Why I'm Reading It
This played into my geopolitical streak, trying to understand the observable shift away from Democracy toward Authoritarianism prevalent across the globe.
My Thoughts, Critique, Review
The author's personal life and experience is what gives so much weight to this book. She is someone who walks in these circles of power, has watched the shift happen, and has been impacted by it on a social level instead of only a political one. Makes for a unique and terrifying series of observations.
Publisher's Description
The Pulitzer Prize-winning author, professor, and historian offers an expert guide to understanding the appeal of the strongman as a leader and an explanation for why authoritarianism is back with a menacing twenty-first-century twist.

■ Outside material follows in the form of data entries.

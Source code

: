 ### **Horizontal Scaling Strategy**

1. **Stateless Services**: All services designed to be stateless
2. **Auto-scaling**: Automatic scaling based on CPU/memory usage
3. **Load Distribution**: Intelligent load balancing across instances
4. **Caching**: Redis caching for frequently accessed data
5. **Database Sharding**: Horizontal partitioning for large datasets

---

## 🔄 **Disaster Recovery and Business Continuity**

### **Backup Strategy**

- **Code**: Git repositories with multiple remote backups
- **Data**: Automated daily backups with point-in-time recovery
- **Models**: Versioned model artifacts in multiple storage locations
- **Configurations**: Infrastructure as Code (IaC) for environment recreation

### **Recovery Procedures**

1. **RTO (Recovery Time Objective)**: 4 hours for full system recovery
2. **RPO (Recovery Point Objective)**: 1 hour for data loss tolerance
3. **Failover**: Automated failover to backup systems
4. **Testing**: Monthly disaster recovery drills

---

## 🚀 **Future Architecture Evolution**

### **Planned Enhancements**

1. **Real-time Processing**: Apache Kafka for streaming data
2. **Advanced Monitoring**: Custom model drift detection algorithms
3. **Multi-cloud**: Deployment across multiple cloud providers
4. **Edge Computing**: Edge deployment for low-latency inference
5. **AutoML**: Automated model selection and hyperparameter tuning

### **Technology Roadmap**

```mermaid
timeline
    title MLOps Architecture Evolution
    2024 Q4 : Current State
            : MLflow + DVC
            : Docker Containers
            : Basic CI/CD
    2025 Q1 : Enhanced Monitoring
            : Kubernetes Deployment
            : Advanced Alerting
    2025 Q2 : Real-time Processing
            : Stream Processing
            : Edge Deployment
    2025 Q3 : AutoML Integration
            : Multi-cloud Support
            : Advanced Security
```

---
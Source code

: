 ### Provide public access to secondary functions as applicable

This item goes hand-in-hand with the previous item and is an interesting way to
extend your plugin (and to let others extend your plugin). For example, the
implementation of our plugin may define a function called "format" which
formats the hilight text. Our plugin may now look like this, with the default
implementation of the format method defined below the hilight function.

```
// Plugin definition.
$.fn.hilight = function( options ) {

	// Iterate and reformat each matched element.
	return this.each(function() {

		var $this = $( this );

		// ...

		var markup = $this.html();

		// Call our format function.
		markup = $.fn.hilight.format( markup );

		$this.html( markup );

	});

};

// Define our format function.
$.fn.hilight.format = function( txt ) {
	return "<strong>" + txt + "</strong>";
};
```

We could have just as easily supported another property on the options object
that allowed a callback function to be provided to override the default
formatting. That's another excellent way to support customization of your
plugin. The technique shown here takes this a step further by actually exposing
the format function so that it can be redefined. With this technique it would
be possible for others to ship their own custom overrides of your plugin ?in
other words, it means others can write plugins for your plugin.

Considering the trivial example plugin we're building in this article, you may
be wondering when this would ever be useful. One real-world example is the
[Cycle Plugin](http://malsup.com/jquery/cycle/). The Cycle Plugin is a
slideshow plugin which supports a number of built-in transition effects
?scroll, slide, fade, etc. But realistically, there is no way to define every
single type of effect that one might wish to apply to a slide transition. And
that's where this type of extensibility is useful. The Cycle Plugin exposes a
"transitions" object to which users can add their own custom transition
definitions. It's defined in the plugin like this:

Across the world today, from the Americas to Europe and beyond, liberal democracy is under siege while populism and nationalism are on the rise. In Twilight of Democracy, prize-winning historian Anne Applebaum offers an unexpected explanation: that there is a deep and inherent appeal to authoritarianism, strongmen, and, especially, one-party rule--that is, to political systems that benefit true believers, or loyal soldiers, or simply the friends and distant cousins of the leader, to the exclusion of everyone else.
People, she argues, are not just ideological; they are also practical, pragmatic, opportunist. They worry about their families, their houses, their careers. Some political systems offer them possibilities and others don't. In particular, the modern authoritarian parties that have arisen within democracies today offer the possibility of success to people who do not thrive in the meritocratic, democratic, or free-market competition that determines access to wealth and power.
Drawing on reporting in Spain, Switzerland, Poland, Hungary, and Brazil; using historical examples including Stalinist central Europe and Nazi Germany; and investigating related phenomena (the modern conspiracy theory, nostalgia for a golden past, political polarization, and meritocracy and its discontents), Anne Applebaum brilliantly illuminates the seduction of totalitarian thinking and the eternal appeal of the one-party state.